WORK INSTRUCTIONS:
Establish how many lines in the records below include the word "JavaScript"; respond with that number only.

☆ ☆ ☆ ☆ ☆ ☆ ☆

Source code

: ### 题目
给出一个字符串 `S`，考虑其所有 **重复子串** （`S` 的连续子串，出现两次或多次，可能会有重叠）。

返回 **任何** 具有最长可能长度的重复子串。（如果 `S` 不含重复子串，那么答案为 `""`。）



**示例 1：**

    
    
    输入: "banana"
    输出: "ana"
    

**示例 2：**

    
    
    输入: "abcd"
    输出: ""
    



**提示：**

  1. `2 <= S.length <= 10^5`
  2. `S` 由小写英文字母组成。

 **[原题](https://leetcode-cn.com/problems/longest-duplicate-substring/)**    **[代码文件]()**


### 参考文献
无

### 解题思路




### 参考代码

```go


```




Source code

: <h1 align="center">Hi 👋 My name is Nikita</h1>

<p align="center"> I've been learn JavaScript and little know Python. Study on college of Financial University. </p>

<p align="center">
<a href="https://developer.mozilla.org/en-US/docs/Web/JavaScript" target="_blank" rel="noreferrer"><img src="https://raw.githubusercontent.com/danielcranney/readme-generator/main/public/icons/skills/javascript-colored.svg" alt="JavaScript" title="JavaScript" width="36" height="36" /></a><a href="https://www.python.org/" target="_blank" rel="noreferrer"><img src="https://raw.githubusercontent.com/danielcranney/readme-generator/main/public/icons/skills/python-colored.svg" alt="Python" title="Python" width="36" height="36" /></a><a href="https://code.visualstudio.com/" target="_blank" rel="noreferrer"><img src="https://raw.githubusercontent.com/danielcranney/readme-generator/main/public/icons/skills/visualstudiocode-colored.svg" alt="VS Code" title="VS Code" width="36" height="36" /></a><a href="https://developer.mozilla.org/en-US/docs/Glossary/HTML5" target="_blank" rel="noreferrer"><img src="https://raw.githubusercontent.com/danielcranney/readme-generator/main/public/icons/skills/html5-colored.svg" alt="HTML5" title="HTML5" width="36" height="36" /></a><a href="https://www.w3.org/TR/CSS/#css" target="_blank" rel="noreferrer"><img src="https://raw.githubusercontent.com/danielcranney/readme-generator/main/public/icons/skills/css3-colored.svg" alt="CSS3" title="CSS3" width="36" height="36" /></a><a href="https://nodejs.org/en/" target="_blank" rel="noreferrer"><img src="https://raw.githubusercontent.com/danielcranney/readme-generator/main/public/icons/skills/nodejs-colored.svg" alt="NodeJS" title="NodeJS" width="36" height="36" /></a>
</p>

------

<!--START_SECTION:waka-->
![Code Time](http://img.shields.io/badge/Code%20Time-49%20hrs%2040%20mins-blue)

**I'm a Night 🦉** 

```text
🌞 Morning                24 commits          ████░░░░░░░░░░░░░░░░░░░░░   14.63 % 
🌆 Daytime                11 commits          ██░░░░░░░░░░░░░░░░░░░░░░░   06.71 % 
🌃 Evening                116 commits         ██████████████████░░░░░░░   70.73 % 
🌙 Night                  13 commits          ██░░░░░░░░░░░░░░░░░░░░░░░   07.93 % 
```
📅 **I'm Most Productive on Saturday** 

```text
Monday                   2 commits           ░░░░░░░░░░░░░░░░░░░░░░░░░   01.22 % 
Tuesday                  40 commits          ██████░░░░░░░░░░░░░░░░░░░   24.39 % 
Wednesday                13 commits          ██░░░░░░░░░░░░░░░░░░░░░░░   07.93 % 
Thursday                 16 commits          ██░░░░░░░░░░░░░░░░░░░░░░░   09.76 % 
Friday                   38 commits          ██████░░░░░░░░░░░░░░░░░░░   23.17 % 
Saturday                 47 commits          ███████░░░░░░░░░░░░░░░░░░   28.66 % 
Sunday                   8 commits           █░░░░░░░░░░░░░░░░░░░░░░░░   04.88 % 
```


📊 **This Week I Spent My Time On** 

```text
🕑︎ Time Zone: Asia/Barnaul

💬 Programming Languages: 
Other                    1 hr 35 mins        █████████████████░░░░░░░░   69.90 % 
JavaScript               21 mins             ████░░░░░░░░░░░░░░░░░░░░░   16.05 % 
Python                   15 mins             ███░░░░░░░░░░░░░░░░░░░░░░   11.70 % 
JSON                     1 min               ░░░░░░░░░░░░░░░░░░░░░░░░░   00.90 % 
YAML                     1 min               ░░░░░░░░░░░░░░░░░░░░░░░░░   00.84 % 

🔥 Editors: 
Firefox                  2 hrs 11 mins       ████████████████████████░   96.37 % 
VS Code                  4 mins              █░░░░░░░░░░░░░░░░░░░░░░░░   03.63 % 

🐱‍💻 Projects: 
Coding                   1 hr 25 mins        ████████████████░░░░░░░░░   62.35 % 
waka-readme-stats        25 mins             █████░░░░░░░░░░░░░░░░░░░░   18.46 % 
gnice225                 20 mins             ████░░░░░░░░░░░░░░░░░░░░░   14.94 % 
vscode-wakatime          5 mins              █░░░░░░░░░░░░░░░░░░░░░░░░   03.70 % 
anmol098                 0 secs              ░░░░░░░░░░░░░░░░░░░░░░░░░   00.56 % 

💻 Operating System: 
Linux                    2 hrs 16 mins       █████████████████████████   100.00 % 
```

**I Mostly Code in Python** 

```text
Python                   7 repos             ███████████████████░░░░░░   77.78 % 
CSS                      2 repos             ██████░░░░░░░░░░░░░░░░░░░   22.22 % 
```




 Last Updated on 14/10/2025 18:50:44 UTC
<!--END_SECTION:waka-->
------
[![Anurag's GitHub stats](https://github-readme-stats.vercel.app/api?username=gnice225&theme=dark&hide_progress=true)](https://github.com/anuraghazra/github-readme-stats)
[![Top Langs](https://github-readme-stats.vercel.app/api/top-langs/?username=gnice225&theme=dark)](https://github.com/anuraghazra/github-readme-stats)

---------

☆ ☆ ☆ ☆ ☆ ☆ ☆

YOUR RESPONSE:
3